> [Collected data]:
+---+
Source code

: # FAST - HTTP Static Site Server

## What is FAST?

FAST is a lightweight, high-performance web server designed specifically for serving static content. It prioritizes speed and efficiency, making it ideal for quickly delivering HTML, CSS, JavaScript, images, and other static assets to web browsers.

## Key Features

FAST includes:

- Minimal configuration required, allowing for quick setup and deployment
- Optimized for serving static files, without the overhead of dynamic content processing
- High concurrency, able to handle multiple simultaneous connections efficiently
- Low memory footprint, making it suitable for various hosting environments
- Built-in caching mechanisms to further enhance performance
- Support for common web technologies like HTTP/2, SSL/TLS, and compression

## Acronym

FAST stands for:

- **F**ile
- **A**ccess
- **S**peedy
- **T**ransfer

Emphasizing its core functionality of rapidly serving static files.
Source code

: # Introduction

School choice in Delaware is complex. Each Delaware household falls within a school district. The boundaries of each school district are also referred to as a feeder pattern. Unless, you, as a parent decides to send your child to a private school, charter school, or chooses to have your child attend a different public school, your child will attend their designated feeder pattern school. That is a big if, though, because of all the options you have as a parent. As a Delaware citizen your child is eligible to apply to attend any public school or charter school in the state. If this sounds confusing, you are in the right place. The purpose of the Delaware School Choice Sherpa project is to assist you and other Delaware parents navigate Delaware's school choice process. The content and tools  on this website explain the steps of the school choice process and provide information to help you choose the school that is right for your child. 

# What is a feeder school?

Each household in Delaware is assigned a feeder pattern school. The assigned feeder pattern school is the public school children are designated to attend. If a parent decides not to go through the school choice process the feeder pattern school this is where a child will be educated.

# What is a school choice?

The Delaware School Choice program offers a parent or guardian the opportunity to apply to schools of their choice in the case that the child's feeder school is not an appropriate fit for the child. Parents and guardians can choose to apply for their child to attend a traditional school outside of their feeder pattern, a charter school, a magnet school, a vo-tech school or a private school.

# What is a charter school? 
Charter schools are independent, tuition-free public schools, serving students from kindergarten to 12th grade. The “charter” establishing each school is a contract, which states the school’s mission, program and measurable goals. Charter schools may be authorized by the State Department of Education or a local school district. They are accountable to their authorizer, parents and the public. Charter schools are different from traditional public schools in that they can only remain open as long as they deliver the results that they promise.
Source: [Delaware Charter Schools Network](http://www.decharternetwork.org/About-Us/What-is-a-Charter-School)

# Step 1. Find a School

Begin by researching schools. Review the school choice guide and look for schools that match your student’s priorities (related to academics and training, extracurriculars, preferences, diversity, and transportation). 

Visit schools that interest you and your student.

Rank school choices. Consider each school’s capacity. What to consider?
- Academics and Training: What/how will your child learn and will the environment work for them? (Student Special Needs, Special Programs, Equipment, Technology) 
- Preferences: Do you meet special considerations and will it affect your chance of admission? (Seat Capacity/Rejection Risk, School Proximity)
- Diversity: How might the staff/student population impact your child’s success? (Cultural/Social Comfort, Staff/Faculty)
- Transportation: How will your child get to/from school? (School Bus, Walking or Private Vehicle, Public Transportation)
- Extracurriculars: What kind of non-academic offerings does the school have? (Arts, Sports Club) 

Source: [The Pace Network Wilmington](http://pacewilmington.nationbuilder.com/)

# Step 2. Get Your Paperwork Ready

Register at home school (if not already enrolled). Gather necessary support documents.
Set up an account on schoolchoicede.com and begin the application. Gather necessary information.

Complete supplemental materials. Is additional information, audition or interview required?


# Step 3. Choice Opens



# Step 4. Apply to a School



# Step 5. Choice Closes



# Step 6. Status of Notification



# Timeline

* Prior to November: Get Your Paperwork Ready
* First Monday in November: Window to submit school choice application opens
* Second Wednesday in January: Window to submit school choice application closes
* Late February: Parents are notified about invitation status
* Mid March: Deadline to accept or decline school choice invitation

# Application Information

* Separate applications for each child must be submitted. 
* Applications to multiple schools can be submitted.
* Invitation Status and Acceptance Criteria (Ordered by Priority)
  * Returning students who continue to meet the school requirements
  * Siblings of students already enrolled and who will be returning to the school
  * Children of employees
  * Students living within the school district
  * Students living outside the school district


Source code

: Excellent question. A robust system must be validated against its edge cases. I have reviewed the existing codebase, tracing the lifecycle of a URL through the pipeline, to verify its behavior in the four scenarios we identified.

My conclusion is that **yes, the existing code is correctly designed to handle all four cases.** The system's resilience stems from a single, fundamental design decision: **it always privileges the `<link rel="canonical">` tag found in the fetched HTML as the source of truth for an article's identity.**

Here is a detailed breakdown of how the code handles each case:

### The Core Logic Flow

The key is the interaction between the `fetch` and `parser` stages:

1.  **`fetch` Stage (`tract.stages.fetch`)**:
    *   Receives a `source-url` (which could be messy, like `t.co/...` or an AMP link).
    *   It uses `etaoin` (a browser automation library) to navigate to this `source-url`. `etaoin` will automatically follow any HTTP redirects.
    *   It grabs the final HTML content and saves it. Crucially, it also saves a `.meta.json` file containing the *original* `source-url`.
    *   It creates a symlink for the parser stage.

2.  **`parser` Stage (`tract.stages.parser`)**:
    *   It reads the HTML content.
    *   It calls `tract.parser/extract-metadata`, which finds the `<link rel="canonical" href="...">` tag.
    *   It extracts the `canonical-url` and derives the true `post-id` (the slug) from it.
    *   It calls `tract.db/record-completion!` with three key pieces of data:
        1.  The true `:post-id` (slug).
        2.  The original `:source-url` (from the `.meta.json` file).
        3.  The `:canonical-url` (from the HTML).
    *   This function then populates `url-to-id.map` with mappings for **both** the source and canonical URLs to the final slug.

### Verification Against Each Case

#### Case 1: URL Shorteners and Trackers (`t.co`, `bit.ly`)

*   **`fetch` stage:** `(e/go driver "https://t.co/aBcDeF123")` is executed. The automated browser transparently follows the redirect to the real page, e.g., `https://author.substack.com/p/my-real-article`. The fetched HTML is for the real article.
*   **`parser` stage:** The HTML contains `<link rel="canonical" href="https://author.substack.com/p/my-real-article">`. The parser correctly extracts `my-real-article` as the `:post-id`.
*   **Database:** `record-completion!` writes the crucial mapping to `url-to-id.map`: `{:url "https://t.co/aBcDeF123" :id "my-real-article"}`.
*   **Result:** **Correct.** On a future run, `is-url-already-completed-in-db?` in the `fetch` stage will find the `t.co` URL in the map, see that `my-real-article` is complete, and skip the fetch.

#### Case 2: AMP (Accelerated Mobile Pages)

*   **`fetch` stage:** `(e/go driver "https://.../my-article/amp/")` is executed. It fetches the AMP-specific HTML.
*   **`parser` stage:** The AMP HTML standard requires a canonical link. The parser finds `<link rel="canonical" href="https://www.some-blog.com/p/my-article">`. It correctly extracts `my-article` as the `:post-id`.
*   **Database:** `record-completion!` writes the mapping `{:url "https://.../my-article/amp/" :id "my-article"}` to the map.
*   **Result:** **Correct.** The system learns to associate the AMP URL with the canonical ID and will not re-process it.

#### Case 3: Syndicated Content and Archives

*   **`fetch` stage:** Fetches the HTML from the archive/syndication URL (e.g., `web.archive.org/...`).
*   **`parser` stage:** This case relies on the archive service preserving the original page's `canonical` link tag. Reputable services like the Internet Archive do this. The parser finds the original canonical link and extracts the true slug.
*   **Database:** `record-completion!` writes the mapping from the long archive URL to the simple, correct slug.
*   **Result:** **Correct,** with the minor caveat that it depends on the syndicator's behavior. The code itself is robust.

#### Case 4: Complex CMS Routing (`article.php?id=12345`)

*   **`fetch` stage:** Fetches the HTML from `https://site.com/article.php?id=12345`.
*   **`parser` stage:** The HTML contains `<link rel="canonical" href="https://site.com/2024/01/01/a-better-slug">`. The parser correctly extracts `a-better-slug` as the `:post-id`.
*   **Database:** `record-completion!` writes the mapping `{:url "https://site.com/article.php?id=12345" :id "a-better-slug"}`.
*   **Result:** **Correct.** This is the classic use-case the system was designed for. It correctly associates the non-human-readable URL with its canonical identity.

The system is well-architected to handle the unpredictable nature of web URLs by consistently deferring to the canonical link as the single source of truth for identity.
+---+
> [Requirement]: Return every line from the entries above that includes the word "outside".

> [Result of this exercise]:
The Delaware School Choice program offers a parent or guardian the opportunity to apply to schools of their choice in the case that the child's feeder school is not an appropriate fit for the child. Parents and guardians can choose to apply for their child to attend a traditional school outside of their feeder pattern, a charter school, a magnet school, a vo-tech school or a private school.
  * Students living outside the school district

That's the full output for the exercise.